CD19-directed chimeric antigen receptor T-cell (CAR-T) therapy has recently been approved as second-line treatment for relapsed/refractory large B-cell lymphoma (LBCL). This study compares patterns of disease relapse and progression across patients receiving CAR-T as second-line (early administration) versus third or subsequent lines (late administration). We analyzed 354 patients treated with Axicabtagene ciloleucel (71%) and Lisocabtagene maraleucel (29%); 80 (23%) received early administration, and 274 (77%) late administration. One-year overall survival was higher in the early group (82% [95% CI 72-93] vs. 71% [95% CI 66-77], p = 0.048). However, the survival benefit was not sustained in multivariable Cox regression modeling and propensity score matching.
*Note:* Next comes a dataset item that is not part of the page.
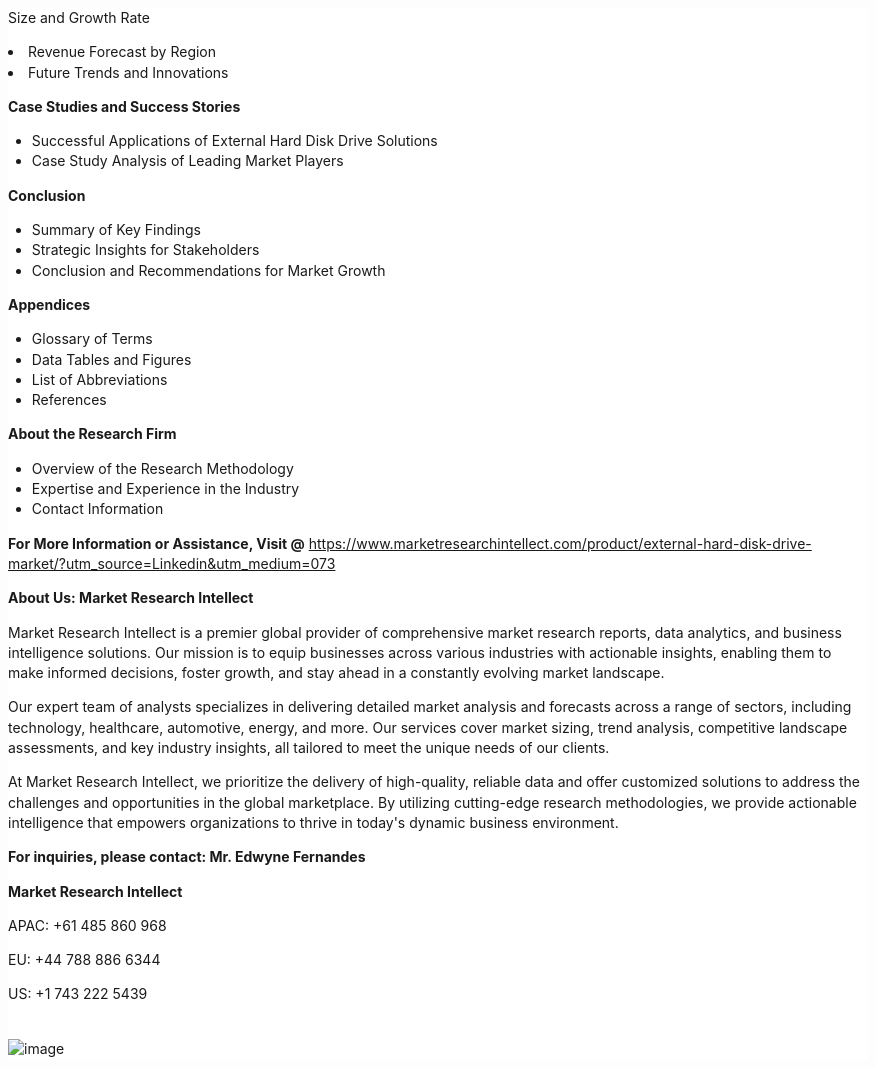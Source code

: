 Size and Growth Rate</li><li>Revenue Forecast by Region</li><li>Future Trends and Innovations</li></ul><p><strong>Case Studies and Success Stories</strong></p><ul><li>Successful Applications of External Hard Disk Drive Solutions</li><li>Case Study Analysis of Leading Market Players</li></ul><p><strong>Conclusion</strong></p><ul><li>Summary of Key Findings</li><li>Strategic Insights for Stakeholders</li><li>Conclusion and Recommendations for Market Growth</li></ul><p><strong>Appendices</strong></p><ul><li>Glossary of Terms</li><li>Data Tables and Figures</li><li>List of Abbreviations</li><li>References</li></ul><p><strong>About the Research Firm</strong></p><ul><li>Overview of the Research Methodology</li><li>Expertise and Experience in the Industry</li><li>Contact Information</li></ul></div><div class="article-main__content" data-test-id="publishing-text-block"><p><span class="font-[700]"><strong>For More Information or Assistance, Visit @</strong>&nbsp;<a href="https://www.marketresearchintellect.com/product/external-hard-disk-drive-market/?utm_source=Linkedin&utm_medium=073">https://www.marketresearchintellect.com/product/external-hard-disk-drive-market/?utm_source=Linkedin&utm_medium=073</a></span></p><p><strong>About Us: Market Research Intellect</strong></p><p>Market Research Intellect is a premier global provider of comprehensive market research reports, data analytics, and business intelligence solutions. Our mission is to equip businesses across various industries with actionable insights, enabling them to make informed decisions, foster growth, and stay ahead in a constantly evolving market landscape.</p><p>Our expert team of analysts specializes in delivering detailed market analysis and forecasts across a range of sectors, including technology, healthcare, automotive, energy, and more. Our services cover market sizing, trend analysis, competitive landscape assessments, and key industry insights, all tailored to meet the unique needs of our clients.</p><p>At Market Research Intellect, we prioritize the delivery of high-quality, reliable data and offer customized solutions to address the challenges and opportunities in the global marketplace. By utilizing cutting-edge research methodologies, we provide actionable intelligence that empowers organizations to thrive in today's dynamic business environment.</p><p><strong>For inquiries, please contact: Mr. Edwyne Fernandes</strong></p><p><strong>Market Research Intellect</strong></p><p>APAC: +61 485 860 968</p><p>EU: +44 788 886 6344</p><p>US: +1 743 222 5439</p></div><div class="article-main__content" data-test-id="publishing-text-block">&nbsp;</div>
![image](https://github.com/user-attachments/assets/8973b55b-1469-4e5a-ba65-03fcf4a55340)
One-year cumulative incidences of relapse were similar (37% [95% CI 24-50] vs. 43% [95% CI 37-49], p = 0.2), as were 1-year progression-free survival probabilities (62% [95% CI 50-76] vs. 50% [95% CI 44-57], p = 0.14). The early group exhibited a favorable toxicity profile, with lower rate of grade ≥2 cytokine release syndrome (26% vs. 39%, p = 0.031) and reduced cumulative incidence of severe neutropenia (41% [95% CI 30-52] vs. 55% [95% CI 49-60], p = 0.027). Our results indicate favorable outcomes with CAR-T irrespective of treatment line. The equivalence in disease control suggests that CAR-T resistance mechanisms persist in LBCL failing first-line therapy.